Start of Data for this task

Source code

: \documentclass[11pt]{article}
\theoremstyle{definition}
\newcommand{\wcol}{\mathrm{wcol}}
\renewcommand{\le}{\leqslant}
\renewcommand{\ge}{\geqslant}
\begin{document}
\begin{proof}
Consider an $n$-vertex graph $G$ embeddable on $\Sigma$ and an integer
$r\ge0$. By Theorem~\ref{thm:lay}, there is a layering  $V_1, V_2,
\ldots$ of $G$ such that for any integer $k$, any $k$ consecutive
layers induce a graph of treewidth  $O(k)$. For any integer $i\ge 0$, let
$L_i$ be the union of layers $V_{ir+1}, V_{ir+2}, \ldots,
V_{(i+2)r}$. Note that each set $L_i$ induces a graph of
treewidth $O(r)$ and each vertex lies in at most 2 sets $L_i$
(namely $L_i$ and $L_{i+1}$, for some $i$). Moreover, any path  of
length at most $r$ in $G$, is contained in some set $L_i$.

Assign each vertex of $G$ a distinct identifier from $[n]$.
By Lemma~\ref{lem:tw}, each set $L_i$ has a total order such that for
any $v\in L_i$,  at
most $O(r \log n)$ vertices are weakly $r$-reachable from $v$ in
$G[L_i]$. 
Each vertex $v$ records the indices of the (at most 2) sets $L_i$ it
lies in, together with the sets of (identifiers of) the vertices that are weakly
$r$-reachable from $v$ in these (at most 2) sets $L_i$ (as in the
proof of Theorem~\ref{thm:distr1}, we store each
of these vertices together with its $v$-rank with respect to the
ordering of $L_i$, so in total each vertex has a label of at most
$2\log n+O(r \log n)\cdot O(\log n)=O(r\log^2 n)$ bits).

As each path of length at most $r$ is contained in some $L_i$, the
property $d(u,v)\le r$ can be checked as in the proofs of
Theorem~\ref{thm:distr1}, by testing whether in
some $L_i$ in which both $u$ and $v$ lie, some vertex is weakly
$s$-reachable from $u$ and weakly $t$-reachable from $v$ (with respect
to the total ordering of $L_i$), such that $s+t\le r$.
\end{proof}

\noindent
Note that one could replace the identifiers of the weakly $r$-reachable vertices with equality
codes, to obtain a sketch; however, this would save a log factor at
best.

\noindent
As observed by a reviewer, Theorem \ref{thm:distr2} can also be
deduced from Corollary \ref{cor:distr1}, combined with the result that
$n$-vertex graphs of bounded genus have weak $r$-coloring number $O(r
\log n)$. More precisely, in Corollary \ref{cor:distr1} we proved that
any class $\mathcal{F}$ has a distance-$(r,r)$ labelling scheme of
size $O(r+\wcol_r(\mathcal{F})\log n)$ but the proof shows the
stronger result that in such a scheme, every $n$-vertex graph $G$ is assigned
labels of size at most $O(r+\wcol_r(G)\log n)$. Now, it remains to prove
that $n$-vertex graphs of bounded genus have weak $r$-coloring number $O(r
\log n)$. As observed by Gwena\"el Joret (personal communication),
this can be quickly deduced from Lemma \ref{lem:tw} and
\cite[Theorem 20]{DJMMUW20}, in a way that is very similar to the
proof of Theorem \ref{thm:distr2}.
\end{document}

End of Data for this task

— Goal of the exercise —
The required answer is the run of lines above, starting at the line with "order such that for" and ending at the line with "labelling scheme of", reproduced exactly with both ends.

— Your response —
By Lemma~\ref{lem:tw}, each set $L_i$ has a total order such that for
any $v\in L_i$,  at
most $O(r \log n)$ vertices are weakly $r$-reachable from $v$ in
$G[L_i]$. 
Each vertex $v$ records the indices of the (at most 2) sets $L_i$ it
lies in, together with the sets of (identifiers of) the vertices that are weakly
$r$-reachable from $v$ in these (at most 2) sets $L_i$ (as in the
proof of Theorem~\ref{thm:distr1}, we store each
of these vertices together with its $v$-rank with respect to the
ordering of $L_i$, so in total each vertex has a label of at most
$2\log n+O(r \log n)\cdot O(\log n)=O(r\log^2 n)$ bits).

As each path of length at most $r$ is contained in some $L_i$, the
property $d(u,v)\le r$ can be checked as in the proofs of
Theorem~\ref{thm:distr1}, by testing whether in
some $L_i$ in which both $u$ and $v$ lie, some vertex is weakly
$s$-reachable from $u$ and weakly $t$-reachable from $v$ (with respect
to the total ordering of $L_i$), such that $s+t\le r$.
\end{proof}

\noindent
Note that one could replace the identifiers of the weakly $r$-reachable vertices with equality
codes, to obtain a sketch; however, this would save a log factor at
best.

\noindent
As observed by a reviewer, Theorem \ref{thm:distr2} can also be
deduced from Corollary \ref{cor:distr1}, combined with the result that
$n$-vertex graphs of bounded genus have weak $r$-coloring number $O(r
\log n)$. More precisely, in Corollary \ref{cor:distr1} we proved that
any class $\mathcal{F}$ has a distance-$(r,r)$ labelling scheme of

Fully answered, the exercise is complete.